*** Opening INFORMATION SUPPLIED ***

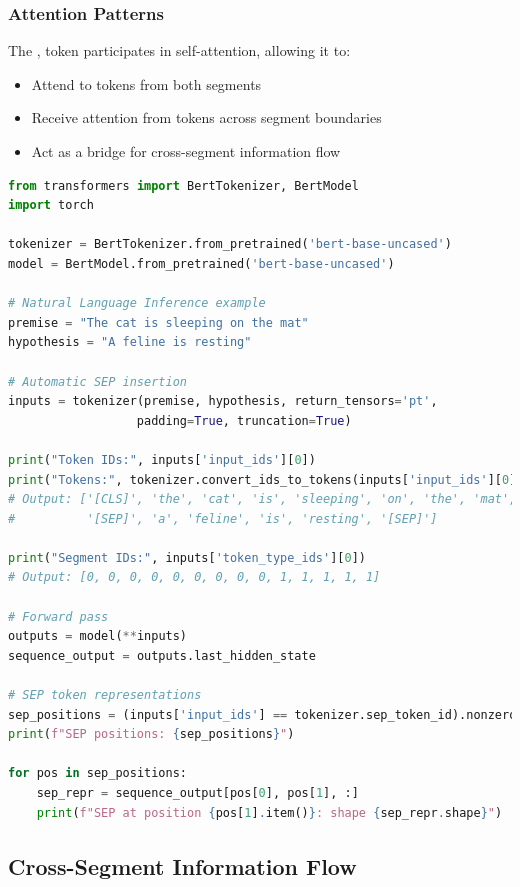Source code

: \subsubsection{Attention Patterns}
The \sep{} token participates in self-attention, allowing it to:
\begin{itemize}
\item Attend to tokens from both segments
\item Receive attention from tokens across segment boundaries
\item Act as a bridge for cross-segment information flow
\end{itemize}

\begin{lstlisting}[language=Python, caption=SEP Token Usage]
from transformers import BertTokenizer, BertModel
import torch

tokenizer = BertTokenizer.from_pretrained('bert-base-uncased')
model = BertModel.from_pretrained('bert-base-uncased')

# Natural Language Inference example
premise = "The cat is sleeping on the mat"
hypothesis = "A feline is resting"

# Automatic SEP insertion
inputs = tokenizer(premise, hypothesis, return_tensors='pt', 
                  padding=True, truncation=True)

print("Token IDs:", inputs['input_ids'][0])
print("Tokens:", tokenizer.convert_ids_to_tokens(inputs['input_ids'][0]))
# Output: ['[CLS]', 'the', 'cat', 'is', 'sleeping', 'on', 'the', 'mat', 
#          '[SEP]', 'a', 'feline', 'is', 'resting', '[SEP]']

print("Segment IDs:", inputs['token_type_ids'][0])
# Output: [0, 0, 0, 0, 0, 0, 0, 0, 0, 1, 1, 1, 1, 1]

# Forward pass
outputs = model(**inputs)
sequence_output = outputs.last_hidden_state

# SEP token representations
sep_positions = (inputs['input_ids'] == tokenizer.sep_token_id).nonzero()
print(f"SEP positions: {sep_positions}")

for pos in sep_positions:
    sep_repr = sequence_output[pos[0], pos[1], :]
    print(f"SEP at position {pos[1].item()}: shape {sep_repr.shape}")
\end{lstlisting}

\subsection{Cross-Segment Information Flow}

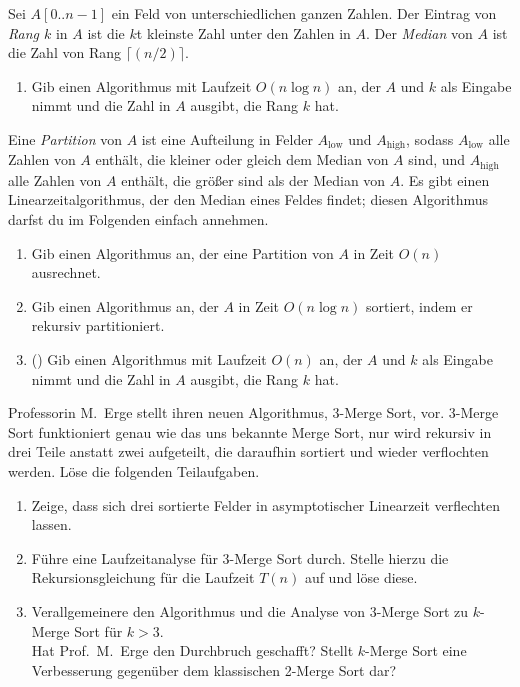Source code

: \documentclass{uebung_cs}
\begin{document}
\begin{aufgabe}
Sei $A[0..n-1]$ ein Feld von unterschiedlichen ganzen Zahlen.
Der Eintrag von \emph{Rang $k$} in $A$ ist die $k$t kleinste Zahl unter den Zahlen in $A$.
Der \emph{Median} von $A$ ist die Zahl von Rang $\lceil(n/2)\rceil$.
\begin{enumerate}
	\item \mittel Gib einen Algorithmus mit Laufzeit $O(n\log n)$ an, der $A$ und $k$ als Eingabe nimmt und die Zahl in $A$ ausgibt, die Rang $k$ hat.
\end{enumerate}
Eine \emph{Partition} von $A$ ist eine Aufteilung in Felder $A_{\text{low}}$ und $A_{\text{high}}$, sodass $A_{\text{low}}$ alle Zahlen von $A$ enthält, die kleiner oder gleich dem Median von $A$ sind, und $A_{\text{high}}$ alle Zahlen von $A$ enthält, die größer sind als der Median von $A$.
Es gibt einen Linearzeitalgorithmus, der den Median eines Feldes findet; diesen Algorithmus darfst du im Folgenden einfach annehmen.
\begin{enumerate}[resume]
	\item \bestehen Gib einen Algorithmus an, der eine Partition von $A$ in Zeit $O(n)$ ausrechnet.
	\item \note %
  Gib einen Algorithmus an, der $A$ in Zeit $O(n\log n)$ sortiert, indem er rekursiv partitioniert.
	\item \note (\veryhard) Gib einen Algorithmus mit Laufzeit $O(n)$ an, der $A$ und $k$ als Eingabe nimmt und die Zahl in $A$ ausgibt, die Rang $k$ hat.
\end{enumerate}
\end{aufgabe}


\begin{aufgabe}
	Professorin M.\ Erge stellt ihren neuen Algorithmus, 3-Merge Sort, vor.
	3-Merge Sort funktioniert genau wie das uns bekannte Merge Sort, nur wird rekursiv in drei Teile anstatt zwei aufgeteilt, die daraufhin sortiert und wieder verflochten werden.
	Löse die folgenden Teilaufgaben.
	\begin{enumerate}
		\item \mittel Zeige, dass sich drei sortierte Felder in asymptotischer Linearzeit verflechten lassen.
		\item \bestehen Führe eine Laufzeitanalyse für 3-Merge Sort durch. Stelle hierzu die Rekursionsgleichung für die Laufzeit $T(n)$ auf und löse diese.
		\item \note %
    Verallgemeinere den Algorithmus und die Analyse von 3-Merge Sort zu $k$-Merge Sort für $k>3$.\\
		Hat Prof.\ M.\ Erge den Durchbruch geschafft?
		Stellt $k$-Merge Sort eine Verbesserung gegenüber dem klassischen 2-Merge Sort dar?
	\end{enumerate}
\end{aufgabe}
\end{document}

*** Closing INFORMATION SUPPLIED ***

#### YOUR INSTRUCTIONS:
Your answer must be the records above, word for word, with every picture left out.

#### EXERCISE SOLUTION:
Source code

: \subsubsection{Attention Patterns}
The \sep{} token participates in self-attention, allowing it to:
\begin{itemize}
\item Attend to tokens from both segments
\item Receive attention from tokens across segment boundaries
\item Act as a bridge for cross-segment information flow
\end{itemize}

\begin{lstlisting}[language=Python, caption=SEP Token Usage]
from transformers import BertTokenizer, BertModel
import torch

tokenizer = BertTokenizer.from_pretrained('bert-base-uncased')
model = BertModel.from_pretrained('bert-base-uncased')

# Natural Language Inference example
premise = "The cat is sleeping on the mat"
hypothesis = "A feline is resting"

# Automatic SEP insertion
inputs = tokenizer(premise, hypothesis, return_tensors='pt', 
                  padding=True, truncation=True)

print("Token IDs:", inputs['input_ids'][0])
print("Tokens:", tokenizer.convert_ids_to_tokens(inputs['input_ids'][0]))
# Output: ['[CLS]', 'the', 'cat', 'is', 'sleeping', 'on', 'the', 'mat', 
#          '[SEP]', 'a', 'feline', 'is', 'resting', '[SEP]']

print("Segment IDs:", inputs['token_type_ids'][0])
# Output: [0, 0, 0, 0, 0, 0, 0, 0, 0, 1, 1, 1, 1, 1]

# Forward pass
outputs = model(**inputs)
sequence_output = outputs.last_hidden_state

# SEP token representations
sep_positions = (inputs['input_ids'] == tokenizer.sep_token_id).nonzero()
print(f"SEP positions: {sep_positions}")

for pos in sep_positions:
    sep_repr = sequence_output[pos[0], pos[1], :]
    print(f"SEP at position {pos[1].item()}: shape {sep_repr.shape}")
\end{lstlisting}

\subsection{Cross-Segment Information Flow}

Source code

: \documentclass{uebung_cs}
\begin{document}
\begin{aufgabe}
Sei $A[0..n-1]$ ein Feld von unterschiedlichen ganzen Zahlen.
Der Eintrag von \emph{Rang $k$} in $A$ ist die $k$t kleinste Zahl unter den Zahlen in $A$.
Der \emph{Median} von $A$ ist die Zahl von Rang $\lceil(n/2)\rceil$.
\begin{enumerate}
	\item \mittel Gib einen Algorithmus mit Laufzeit $O(n\log n)$ an, der $A$ und $k$ als Eingabe nimmt und die Zahl in $A$ ausgibt, die Rang $k$ hat.
\end{enumerate}
Eine \emph{Partition} von $A$ ist eine Aufteilung in Felder $A_{\text{low}}$ und $A_{\text{high}}$, sodass $A_{\text{low}}$ alle Zahlen von $A$ enthält, die kleiner oder gleich dem Median von $A$ sind, und $A_{\text{high}}$ alle Zahlen von $A$ enthält, die größer sind als der Median von $A$.
Es gibt einen Linearzeitalgorithmus, der den Median eines Feldes findet; diesen Algorithmus darfst du im Folgenden einfach annehmen.
\begin{enumerate}[resume]
	\item \bestehen Gib einen Algorithmus an, der eine Partition von $A$ in Zeit $O(n)$ ausrechnet.
	\item \note %
  Gib einen Algorithmus an, der $A$ in Zeit $O(n\log n)$ sortiert, indem er rekursiv partitioniert.
	\item \note (\veryhard) Gib einen Algorithmus mit Laufzeit $O(n)$ an, der $A$ und $k$ als Eingabe nimmt und die Zahl in $A$ ausgibt, die Rang $k$ hat.
\end{enumerate}
\end{aufgabe}


\begin{aufgabe}
	Professorin M.\ Erge stellt ihren neuen Algorithmus, 3-Merge Sort, vor.
	3-Merge Sort funktioniert genau wie das uns bekannte Merge Sort, nur wird rekursiv in drei Teile anstatt zwei aufgeteilt, die daraufhin sortiert und wieder verflochten werden.
	Löse die folgenden Teilaufgaben.
	\begin{enumerate}
		\item \mittel Zeige, dass sich drei sortierte Felder in asymptotischer Linearzeit verflechten lassen.
		\item \bestehen Führe eine Laufzeitanalyse für 3-Merge Sort durch. Stelle hierzu die Rekursionsgleichung für die Laufzeit $T(n)$ auf und löse diese.
		\item \note %
    Verallgemeinere den Algorithmus und die Analyse von 3-Merge Sort zu $k$-Merge Sort für $k>3$.\\
		Hat Prof.\ M.\ Erge den Durchbruch geschafft?
		Stellt $k$-Merge Sort eine Verbesserung gegenüber dem klassischen 2-Merge Sort dar?
	\end{enumerate}
\end{aufgabe}
\end{document}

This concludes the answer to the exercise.